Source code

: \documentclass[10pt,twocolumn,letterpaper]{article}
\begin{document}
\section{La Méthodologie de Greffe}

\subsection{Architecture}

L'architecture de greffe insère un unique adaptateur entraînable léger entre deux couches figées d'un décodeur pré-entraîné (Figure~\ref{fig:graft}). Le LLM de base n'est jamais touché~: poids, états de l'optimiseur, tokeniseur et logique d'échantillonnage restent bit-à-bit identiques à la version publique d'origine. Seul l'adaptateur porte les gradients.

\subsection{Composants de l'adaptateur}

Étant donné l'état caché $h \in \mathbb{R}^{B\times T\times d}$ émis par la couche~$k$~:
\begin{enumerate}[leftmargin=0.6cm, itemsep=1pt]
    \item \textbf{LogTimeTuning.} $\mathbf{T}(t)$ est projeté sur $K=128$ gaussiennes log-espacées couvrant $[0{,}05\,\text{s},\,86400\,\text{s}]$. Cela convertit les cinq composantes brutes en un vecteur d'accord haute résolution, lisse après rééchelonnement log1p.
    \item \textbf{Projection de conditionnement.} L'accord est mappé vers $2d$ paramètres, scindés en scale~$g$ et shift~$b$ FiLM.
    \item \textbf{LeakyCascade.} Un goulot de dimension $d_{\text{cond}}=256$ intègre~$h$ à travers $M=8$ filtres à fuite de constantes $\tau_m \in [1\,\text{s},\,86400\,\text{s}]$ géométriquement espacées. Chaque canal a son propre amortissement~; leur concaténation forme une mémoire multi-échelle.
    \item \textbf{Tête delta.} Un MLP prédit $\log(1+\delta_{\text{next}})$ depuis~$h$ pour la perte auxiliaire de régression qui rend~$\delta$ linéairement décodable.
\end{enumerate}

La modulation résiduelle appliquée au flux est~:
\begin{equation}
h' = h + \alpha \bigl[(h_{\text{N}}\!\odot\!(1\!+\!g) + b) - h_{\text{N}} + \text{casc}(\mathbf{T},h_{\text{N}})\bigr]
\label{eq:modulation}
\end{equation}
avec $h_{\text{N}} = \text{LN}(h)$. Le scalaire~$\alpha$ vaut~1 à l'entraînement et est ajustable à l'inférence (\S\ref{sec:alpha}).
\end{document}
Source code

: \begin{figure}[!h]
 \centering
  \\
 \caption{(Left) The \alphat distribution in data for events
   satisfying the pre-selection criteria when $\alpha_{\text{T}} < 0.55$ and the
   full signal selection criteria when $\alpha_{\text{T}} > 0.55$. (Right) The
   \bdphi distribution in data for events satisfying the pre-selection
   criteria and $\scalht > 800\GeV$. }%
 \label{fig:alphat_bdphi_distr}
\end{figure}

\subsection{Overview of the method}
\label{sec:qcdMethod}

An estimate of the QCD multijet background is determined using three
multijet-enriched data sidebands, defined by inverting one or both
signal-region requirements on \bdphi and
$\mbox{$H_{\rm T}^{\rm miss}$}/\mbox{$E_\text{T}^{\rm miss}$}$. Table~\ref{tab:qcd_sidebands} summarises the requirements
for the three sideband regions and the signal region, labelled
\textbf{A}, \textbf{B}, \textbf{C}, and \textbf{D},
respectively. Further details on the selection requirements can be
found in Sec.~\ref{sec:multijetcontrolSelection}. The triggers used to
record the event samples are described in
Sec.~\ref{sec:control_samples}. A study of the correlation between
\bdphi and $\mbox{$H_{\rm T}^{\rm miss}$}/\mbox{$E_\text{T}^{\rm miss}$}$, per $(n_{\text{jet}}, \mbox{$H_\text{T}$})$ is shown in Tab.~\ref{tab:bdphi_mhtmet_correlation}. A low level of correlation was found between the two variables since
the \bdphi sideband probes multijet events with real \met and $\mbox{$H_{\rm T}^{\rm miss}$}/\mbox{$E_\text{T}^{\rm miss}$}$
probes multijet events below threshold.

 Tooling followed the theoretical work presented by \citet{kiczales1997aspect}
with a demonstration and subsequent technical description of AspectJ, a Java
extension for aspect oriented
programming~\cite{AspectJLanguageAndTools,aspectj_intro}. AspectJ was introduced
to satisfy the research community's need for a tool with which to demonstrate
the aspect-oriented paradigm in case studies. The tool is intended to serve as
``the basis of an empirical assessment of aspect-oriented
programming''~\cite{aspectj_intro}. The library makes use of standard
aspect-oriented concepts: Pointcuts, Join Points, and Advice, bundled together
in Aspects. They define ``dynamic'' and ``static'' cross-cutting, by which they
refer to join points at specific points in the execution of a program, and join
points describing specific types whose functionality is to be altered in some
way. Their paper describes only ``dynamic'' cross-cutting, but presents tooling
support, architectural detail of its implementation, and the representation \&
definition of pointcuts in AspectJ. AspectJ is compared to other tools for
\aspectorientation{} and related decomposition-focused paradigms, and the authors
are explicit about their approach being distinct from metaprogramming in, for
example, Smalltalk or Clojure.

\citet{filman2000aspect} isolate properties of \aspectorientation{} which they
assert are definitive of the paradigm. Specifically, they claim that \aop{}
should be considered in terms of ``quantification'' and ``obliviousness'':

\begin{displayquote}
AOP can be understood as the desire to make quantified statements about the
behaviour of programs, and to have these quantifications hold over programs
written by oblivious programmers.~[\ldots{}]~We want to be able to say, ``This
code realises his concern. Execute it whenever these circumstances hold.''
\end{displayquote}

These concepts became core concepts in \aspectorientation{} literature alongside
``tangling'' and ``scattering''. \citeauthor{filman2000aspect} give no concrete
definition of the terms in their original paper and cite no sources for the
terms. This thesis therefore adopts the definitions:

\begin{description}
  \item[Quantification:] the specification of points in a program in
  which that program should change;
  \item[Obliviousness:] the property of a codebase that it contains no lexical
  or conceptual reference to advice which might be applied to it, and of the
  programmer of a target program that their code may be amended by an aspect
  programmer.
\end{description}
........
Problem to solve:
Write the records out in full, exactly as they read above.

Response to this task:
Source code

: \documentclass[10pt,twocolumn,letterpaper]{article}
\begin{document}
\section{La Méthodologie de Greffe}

\subsection{Architecture}

L'architecture de greffe insère un unique adaptateur entraînable léger entre deux couches figées d'un décodeur pré-entraîné (Figure~\ref{fig:graft}). Le LLM de base n'est jamais touché~: poids, états de l'optimiseur, tokeniseur et logique d'échantillonnage restent bit-à-bit identiques à la version publique d'origine. Seul l'adaptateur porte les gradients.

\subsection{Composants de l'adaptateur}

Étant donné l'état caché $h \in \mathbb{R}^{B\times T\times d}$ émis par la couche~$k$~:
\begin{enumerate}[leftmargin=0.6cm, itemsep=1pt]
    \item \textbf{LogTimeTuning.} $\mathbf{T}(t)$ est projeté sur $K=128$ gaussiennes log-espacées couvrant $[0{,}05\,\text{s},\,86400\,\text{s}]$. Cela convertit les cinq composantes brutes en un vecteur d'accord haute résolution, lisse après rééchelonnement log1p.
    \item \textbf{Projection de conditionnement.} L'accord est mappé vers $2d$ paramètres, scindés en scale~$g$ et shift~$b$ FiLM.
    \item \textbf{LeakyCascade.} Un goulot de dimension $d_{\text{cond}}=256$ intègre~$h$ à travers $M=8$ filtres à fuite de constantes $\tau_m \in [1\,\text{s},\,86400\,\text{s}]$ géométriquement espacées. Chaque canal a son propre amortissement~; leur concaténation forme une mémoire multi-échelle.
    \item \textbf{Tête delta.} Un MLP prédit $\log(1+\delta_{\text{next}})$ depuis~$h$ pour la perte auxiliaire de régression qui rend~$\delta$ linéairement décodable.
\end{enumerate}

La modulation résiduelle appliquée au flux est~:
\begin{equation}
h' = h + \alpha \bigl[(h_{\text{N}}\!\odot\!(1\!+\!g) + b) - h_{\text{N}} + \text{casc}(\mathbf{T},h_{\text{N}})\bigr]
\label{eq:modulation}
\end{equation}
avec $h_{\text{N}} = \text{LN}(h)$. Le scalaire~$\alpha$ vaut~1 à l'entraînement et est ajustable à l'inférence (\S\ref{sec:alpha}).
\end{document}
Source code

: \begin{figure}[!h]
 \centering
  \\
 \caption{(Left) The \alphat distribution in data for events
   satisfying the pre-selection criteria when $\alpha_{\text{T}} < 0.55$ and the
   full signal selection criteria when $\alpha_{\text{T}} > 0.55$. (Right) The
   \bdphi distribution in data for events satisfying the pre-selection
   criteria and $\scalht > 800\GeV$. }%
 \label{fig:alphat_bdphi_distr}
\end{figure}

\subsection{Overview of the method}
\label{sec:qcdMethod}

An estimate of the QCD multijet background is determined using three
multijet-enriched data sidebands, defined by inverting one or both
signal-region requirements on \bdphi and
$\mbox{$H_{\rm T}^{\rm miss}$}/\mbox{$E_\text{T}^{\rm miss}$}$. Table~\ref{tab:qcd_sidebands} summarises the requirements
for the three sideband regions and the signal region, labelled
\textbf{A}, \textbf{B}, \textbf{C}, and \textbf{D},
respectively. Further details on the selection requirements can be
found in Sec.~\ref{sec:multijetcontrolSelection}. The triggers used to
record the event samples are described in
Sec.~\ref{sec:control_samples}. A study of the correlation between
\bdphi and $\mbox{$H_{\rm T}^{\rm miss}$}/\mbox{$E_\text{T}^{\rm miss}$}$, per $(n_{\text{jet}}, \mbox{$H_\text{T}$})$ is shown in Tab.~\ref{tab:bdphi_mhtmet_correlation}. A low level of correlation was found between the two variables since
the \bdphi sideband probes multijet events with real \met and $\mbox{$H_{\rm T}^{\rm miss}$}/\mbox{$E_\text{T}^{\rm miss}$}$
probes multijet events below threshold.

 Tooling followed the theoretical work presented by \citet{kiczales1997aspect}
with a demonstration and subsequent technical description of AspectJ, a Java
extension for aspect oriented
programming~\cite{AspectJLanguageAndTools,aspectj_intro}. AspectJ was introduced
to satisfy the research community's need for a tool with which to demonstrate
the aspect-oriented paradigm in case studies. The tool is intended to serve as
``the basis of an empirical assessment of aspect-oriented
programming''~\cite{aspectj_intro}. The library makes use of standard
aspect-oriented concepts: Pointcuts, Join Points, and Advice, bundled together
in Aspects. They define ``dynamic'' and ``static'' cross-cutting, by which they
refer to join points at specific points in the execution of a program, and join
points describing specific types whose functionality is to be altered in some
way. Their paper describes only ``dynamic'' cross-cutting, but presents tooling
support, architectural detail of its implementation, and the representation \&
definition of pointcuts in AspectJ. AspectJ is compared to other tools for
\aspectorientation{} and related decomposition-focused paradigms, and the authors
are explicit about their approach being distinct from metaprogramming in, for
example, Smalltalk or Clojure.

\citet{filman2000aspect} isolate properties of \aspectorientation{} which they
assert are definitive of the paradigm. Specifically, they claim that \aop{}
should be considered in terms of ``quantification'' and ``obliviousness'':

\begin{displayquote}
AOP can be understood as the desire to make quantified statements about the
behaviour of programs, and to have these quantifications hold over programs
written by oblivious programmers.~[\ldots{}]~We want to be able to say, ``This
code realises his concern. Execute it whenever these circumstances hold.''
\end{displayquote}

These concepts became core concepts in \aspectorientation{} literature alongside
``tangling'' and ``scattering''. \citeauthor{filman2000aspect} give no concrete
definition of the terms in their original paper and cite no sources for the
terms. This thesis therefore adopts the definitions:

\begin{description}
  \item[Quantification:] the specification of points in a program in
  which that program should change;
  \item[Obliviousness:] the property of a codebase that it contains no lexical
  or conceptual reference to advice which might be applied to it, and of the
  programmer of a target program that their code may be amended by an aspect
  programmer.
\end{description}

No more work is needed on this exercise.